On estime que les crises non épileptiques psychogènes concernent 10 % des patients suivis en ambulatoire pour des crises et 20 à 40 % des patients hospitalisés dans les services spécialisés de vidéo-électroencéphalographie (vidéo-EEG) ; 10 % des patients ayant des crises psychogènes souffrent aussi d’épilepsie, 80 % sont étiquetés épileptiques pendant des années, et le diagnostic est souvent différé (le retard diagnostique est de 7 ans en moyenne). Or, lorsque le diagnostic n’est pas fait précocement, les crises non épileptiques psychogènes peuvent avoir des conséquences dramatiques. En effet, la première cause de morbi-mortalité reste l’erreur diagnostique dont résulte une prise en charge médicale agressive parfois en unité de soins intensifs ou de réanimation (jusqu’à 40 % des patients passeront en unité de soins intensifs au cours de leur histoire médicale). Une comorbidité psychiatrique est fréquemment associée (plus de 70 % des patients) et grève parfois le pronostic et la qualité de vie.1
Enfin, le coût de la prise en charge d’un patient atteint de crises non épileptiques psychogènes est sensiblement superposable à celui d’un patient ayant une épilepsie réfractaire, et seulement 20 % ont une activité professionnelle. Il s’agit donc d’un véritable enjeu médical tant sur le plan diagnostique et thérapeutique que de santé publique.

Un diagnostic difficile

Le diagnostic de crises non épileptiques psychogènes est très difficile tant la clinique se rapproche de celle de l’épilepsie. L’observation d’une crise et son corrélat électrophysiologique est donc indispensable au diagnostic de certitude.
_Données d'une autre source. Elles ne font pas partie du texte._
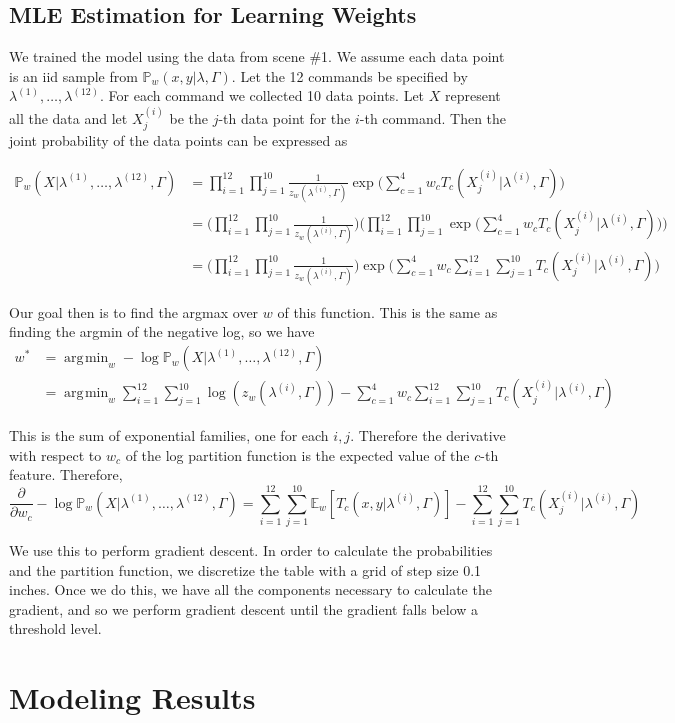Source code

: \documentclass[12pt,letterpaper]{article}
\newcommand\prob{\mathbb{P}}
\newcommand\E{\mathbb{E}}
\DeclareMathOperator*{\argmin}{\arg\!\min}
\begin{document}
\subsection*{MLE Estimation for Learning Weights}
We trained the model using the data from scene \#1. We assume each data point is an iid sample from $\prob_w(x, y|\lambda, \Gamma)$. Let the 12 commands be specified by $\lambda^{(1)}, \ldots, \lambda^{(12)}$. For each command we collected 10 data points. Let $X$ represent all the data and let $X^{(i)}_j$ be the $j$-th data point for the $i$-th command. Then the joint probability of the data points can be expressed as

\begin{equation*}
\begin{split}
\prob_w(X|\lambda^{(1)}, \ldots, \lambda^{(12)}, \Gamma) &= \prod_{i = 1}^{12}\prod_{j = 1}^{10} \frac{1}{z_w(\lambda^{(i)}, \Gamma)}\exp\bigg(\sum_{c = 1}^4w_cT_c(X^{(i)}_j|\lambda^{(i)}, \Gamma)\bigg) \\
&= \bigg(\prod_{i = 1}^{12}\prod_{j = 1}^{10} \frac{1}{z_w(\lambda^{(i)}, \Gamma)}\bigg)\bigg(\prod_{i = 1}^{12}\prod_{j = 1}^{10}\exp\bigg(\sum_{c = 1}^4w_cT_c(X^{(i)}_j|\lambda^{(i)}, \Gamma)\bigg)\bigg) \\
&= \bigg(\prod_{i = 1}^{12}\prod_{j = 1}^{10} \frac{1}{z_w(\lambda^{(i)}, \Gamma)}\bigg)\exp\bigg(\sum_{c = 1}^4w_c\sum_{i = 1}^{12}\sum_{j = 1}^{10}T_c(X^{(i)}_j|\lambda^{(i)}, \Gamma)\bigg)
\end{split}
\end{equation*}

Our goal then is to find the argmax over $w$ of this function. This is the same as finding the argmin of the negative log, so we have
\begin{equation*}
\begin{split}
w^* &= \argmin_w -\log\prob_w(X|\lambda^{(1)}, \ldots, \lambda^{(12)}, \Gamma) \\
&= \argmin_w \sum_{i = 1}^{12}\sum_{j = 1}^{10}\log(z_w(\lambda^{(i)}, \Gamma)) - \sum_{c = 1}^4w_c\sum_{i = 1}^{12}\sum_{j = 1}^{10}T_c(X^{(i)}_j|\lambda^{(i)}, \Gamma)
\end{split}
\end{equation*}

This is the sum of exponential families, one for each $i, j$. Therefore the derivative with respect to $w_c$ of the log partition function is the expected value of the $c$-th feature. Therefore, 
\[
\frac{\partial}{\partial w_c} -\log\prob_w(X|\lambda^{(1)}, \ldots, \lambda^{(12)}, \Gamma) = \sum_{i = 1}^{12}\sum_{j = 1}^{10} \E_w[T_c(x, y|\lambda^{(i)}, \Gamma)] - \sum_{i = 1}^{12}\sum_{j = 1}^{10}T_c(X^{(i)}_j|\lambda^{(i)}, \Gamma)
\]

We use this to perform gradient descent. In order to calculate the probabilities and the partition function, we discretize the table with a grid of step size 0.1 inches. Once we do this, we have all the components necessary to calculate the gradient, and so we perform gradient descent until the gradient falls below a threshold level.

\section*{Modeling Results}
\end{document}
L’enregistrement EEG prolongé sous contrôle vidéo reste à ce jour l’étalon-or et permet de démontrer l’absence d’activité épileptiforme concomitante de la crise. Afin d’accroître la sensibilité de cet examen, des manœuvres de provocation (hyperpnée, stimulation lumineuse intermittente, suggestion verbale) peuvent être utilisées par des médecins entraînés et après en avoir informé le patient. Malheureusement, l’enregistrement vidéo-EEG n’est pas toujours possible, et la normalité de l’EEG intercritique (réalisé entre deux épisodes de crises) ne permet pas d’infirmer le diagnostic. Enregistrer un épisode en vidéo (par exemple par l’entourage du patient) est donc particulièrement utile, mais l’avis d’un neurologue spécialisé en épilepsie ou d’un psychiatre familier du diagnostic est alors requis.
En effet, la sémiologie des crises non épileptiques psychogènes se rapproche, par définition, de celle des crises d’épilepsie. Elles peuvent être pseudosyncopales, hyperkinétiques (lorsque le patient fait de grands mouvements involontaires) ou paucikinétiques et avec ou sans rupture de contact.2 Certains signes cliniques peuvent être évocateurs (durée prolongée et fluctuation clinique de la crise, mouvements anarchiques, mouvements du bassin, posture en opisthotonos, mouvements de dénégation de la tête, fermeture des yeux). Cependant, aucun de ces signes, pris séparément, n’est sensible ou spécifique. De même, les signes fréquemment observés au cours des crises d’épilepsie (perte d’urine, morsure de langue, chute traumatique) peuvent aussi se voir au cours des crises psychogènes. Enfin, l’interrogatoire du patient est souvent particulièrement instructif et peut permettre d’orienter le diagnostic. En effet, les patients ont souvent des difficultés à évoquer précisément leurs symptômes, et leurs formulations sont volontiers négatives (« je ne sais rien », « je ne sens rien »).3
Une équipe a récemment publié des recommandations diagnostiques reposant sur la clinique et l’enregistrement vidéo et EEG des patients. Celles-ci se divisent en quatre points de certitude diagnostique croissante : possible, probable, cliniquement définie, et documentée (v. tableau).4

Une perturbation de la gestion et de la régulation des émotions

Les trois quarts des patients ont eu un traumatisme psychologique (abus sexuel, agression, décès brutal…). Cependant, l’étiopathogénie des crises non épileptiques psychogènes reste aujourd’hui mal connue et implique des mécanismes multiples et complexes (v. p. 207). La dissociation est probablement le processus central et implique une altération transitoire de fonctions normalement intégrées, comme la conscience de soi, la mémoire ou les fonctions sensorimotrices. Les perturbations de la gestion et de la régulation émotionnelle sont aussi un point capital. Ainsi les études en imagerie morphologique, métabolique ou fonctionnelle mettent en évidence des altérations dans les circuits neuronaux impliqués dans le contrôle des émotions (système limbique), dans la conscience et la perception de soi (cortex préfrontal et pariétal) et dans l’exécution motrice (cortex moteur et prémoteur). Cependant, ces résultats sont à discuter. En effet, ils pourraient ne pas être spécifiques des crises non épileptiques psychogènes mais liés à certaines comorbidités qui leur sont fréquemment associées (troubles psychiatriques, traumatismes crâniens). De futures études contrôles devraient permettre de faire la part entre ces différents facteurs confondants.5

Recherche des facteurs explicatifs : « les 3 P »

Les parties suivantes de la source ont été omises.